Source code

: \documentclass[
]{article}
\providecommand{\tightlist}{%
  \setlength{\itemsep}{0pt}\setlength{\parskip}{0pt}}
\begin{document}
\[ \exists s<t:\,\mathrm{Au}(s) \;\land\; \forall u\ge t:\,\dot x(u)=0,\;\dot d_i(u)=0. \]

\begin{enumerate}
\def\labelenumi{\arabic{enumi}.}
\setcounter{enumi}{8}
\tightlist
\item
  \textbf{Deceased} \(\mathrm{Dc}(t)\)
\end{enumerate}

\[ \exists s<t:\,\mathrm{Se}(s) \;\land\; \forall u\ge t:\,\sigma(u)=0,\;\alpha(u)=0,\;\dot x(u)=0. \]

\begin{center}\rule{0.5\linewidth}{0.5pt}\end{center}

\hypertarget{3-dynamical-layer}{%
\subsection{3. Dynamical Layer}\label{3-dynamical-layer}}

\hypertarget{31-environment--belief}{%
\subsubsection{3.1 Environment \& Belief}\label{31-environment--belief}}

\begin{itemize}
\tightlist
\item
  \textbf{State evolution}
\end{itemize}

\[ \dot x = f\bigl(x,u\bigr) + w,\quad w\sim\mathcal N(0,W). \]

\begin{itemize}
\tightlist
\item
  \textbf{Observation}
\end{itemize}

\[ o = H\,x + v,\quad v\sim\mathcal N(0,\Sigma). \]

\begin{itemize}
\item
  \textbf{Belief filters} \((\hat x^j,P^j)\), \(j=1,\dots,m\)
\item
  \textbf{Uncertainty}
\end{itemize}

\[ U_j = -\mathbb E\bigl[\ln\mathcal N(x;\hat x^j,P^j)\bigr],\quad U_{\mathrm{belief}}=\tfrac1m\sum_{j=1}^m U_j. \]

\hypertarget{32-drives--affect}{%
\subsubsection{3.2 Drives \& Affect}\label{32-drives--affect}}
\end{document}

--- PROBLEM ---
The whole listing, restated word for word, is the expected answer.

--- ANSWER SECTION ---
Source code

: \documentclass[
]{article}
\providecommand{\tightlist}{%
  \setlength{\itemsep}{0pt}\setlength{\parskip}{0pt}}
\begin{document}
\[ \exists s<t:\,\mathrm{Au}(s) \;\land\; \forall u\ge t:\,\dot x(u)=0,\;\dot d_i(u)=0. \]

\begin{enumerate}
\def\labelenumi{\arabic{enumi}.}
\setcounter{enumi}{8}
\tightlist
\item
  \textbf{Deceased} \(\mathrm{Dc}(t)\)
\end{enumerate}

\[ \exists s<t:\,\mathrm{Se}(s) \;\land\; \forall u\ge t:\,\sigma(u)=0,\;\alpha(u)=0,\;\dot x(u)=0. \]

\begin{center}\rule{0.5\linewidth}{0.5pt}\end{center}

\hypertarget{3-dynamical-layer}{%
\subsection{3. Dynamical Layer}\label{3-dynamical-layer}}

\hypertarget{31-environment--belief}{%
\subsubsection{3.1 Environment \& Belief}\label{31-environment--belief}}

\begin{itemize}
\tightlist
\item
  \textbf{State evolution}
\end{itemize}

\[ \dot x = f\bigl(x,u\bigr) + w,\quad w\sim\mathcal N(0,W). \]

\begin{itemize}
\tightlist
\item
  \textbf{Observation}
\end{itemize}

\[ o = H\,x + v,\quad v\sim\mathcal N(0,\Sigma). \]

\begin{itemize}
\item
  \textbf{Belief filters} \((\hat x^j,P^j)\), \(j=1,\dots,m\)
\item
  \textbf{Uncertainty}
\end{itemize}

\[ U_j = -\mathbb E\bigl[\ln\mathcal N(x;\hat x^j,P^j)\bigr],\quad U_{\mathrm{belief}}=\tfrac1m\sum_{j=1}^m U_j. \]

\hypertarget{32-drives--affect}{%
\subsubsection{3.2 Drives \& Affect}\label{32-drives--affect}}
\end{document}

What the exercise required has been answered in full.